We love Asian flavors around here. Actually, there aren't many things we don't like which makes life much easier. Big Guy did the cooking last night and the truth is, he's much more adventurous than I am. The last thing he said to me this morning was that he couldn't wait to read today's blog post to see what I had to say about it. So here you go, smarty pants.
He started by cooking up a big bowl of Soba - Japanese noodles made from buckwheat that are virtually gluten free (check the packaging to be sure though, OK). Cooked quickly and dressed in a ginger/garlic/soy vinaigrette, they can be served on their own or mixed with an assortment of colorful vegetables for a super salad. They're amazing!
Katsu or "tonkatsu" as it's formally known, is usually made from pork cutlet that's pounded thin, lightly seasoned, dipped in an egg wash then coated in panko crumbs and fried. It's crisp golden brown on the outside and moist and tender inside. In other words, it is truly the bomb like this version we had a couple of year's ago.
Trouble is with Big Guy cooking you never really know what you're going to get and when left to his own devices, he's determined to make his wife into a wild meat eater. Point in fact, the katsu you're looking at below is made from javalina, aka peccary, aka skunk pig - a nasty looking, fanged scarey little creature that inhabits our current desert homeland (photo from http://www.texasbeyondhistory.net).
Big Guy and his hunting partner John go looking for them every February and depending on the year, one or the other will manage to bag one. Now personally I have a problem eating wild meat but Big Guy just laughs at me.
I mean I'm far from a vegetarian and I'll eat any meat that someone makes their living raising... afterall I grew up on a farm; however, the wild stuff ...not so much. I picture Bambi and it doesn't matter what kind of meat it is, I still can't get by the vision of a sweet little thing with huge eyes, long eyelashes and a gentle disposition.
Last night Big Guy gave me the peccary's tenderloin, all cooked up crispy and golden with tender loving care. How could I say NO to that!

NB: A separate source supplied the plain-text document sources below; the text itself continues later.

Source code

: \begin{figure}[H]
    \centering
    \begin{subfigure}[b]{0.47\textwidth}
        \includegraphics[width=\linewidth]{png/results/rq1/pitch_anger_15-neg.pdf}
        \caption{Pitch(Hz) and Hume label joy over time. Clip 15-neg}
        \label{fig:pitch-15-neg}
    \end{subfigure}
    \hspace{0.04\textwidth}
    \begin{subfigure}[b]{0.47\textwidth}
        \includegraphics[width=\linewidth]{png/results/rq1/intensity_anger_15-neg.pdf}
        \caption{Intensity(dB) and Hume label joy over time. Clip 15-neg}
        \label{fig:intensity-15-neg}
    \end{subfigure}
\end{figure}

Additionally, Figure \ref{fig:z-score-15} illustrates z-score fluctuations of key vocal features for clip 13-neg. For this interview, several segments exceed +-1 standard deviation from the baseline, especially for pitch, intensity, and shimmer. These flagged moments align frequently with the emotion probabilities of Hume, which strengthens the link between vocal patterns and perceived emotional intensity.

Incidentally, javalina is slightly darker in color than pork has a longer grain in the meat and kinda' tastes like veal. Will I eat it again? Maybe ...but only after Big Guy consumes a bushel of green peas, a quart and a half of green beans and a stockpot of garbanzo's.
Soba Noodle Salad:
Combine ingredients below in a screw top jar and shake until well mixed.
1/3 cup olive oil
2 tablespoons rice wine vinegar
3 tablespoons soy sauce
1-1/2 tablespoons sesame oil
1 tablespoon honey
3 cloves garlic, minced
2 tablespoons fresh ginger, minced
1/2 teaspoon salt
1/2 teaspoon Asian chili sauce (sambel olek) optional
4 ounces Soba noodles, cooked per package directions and drained
Toss noodles with dressing and serve either warm or chilled.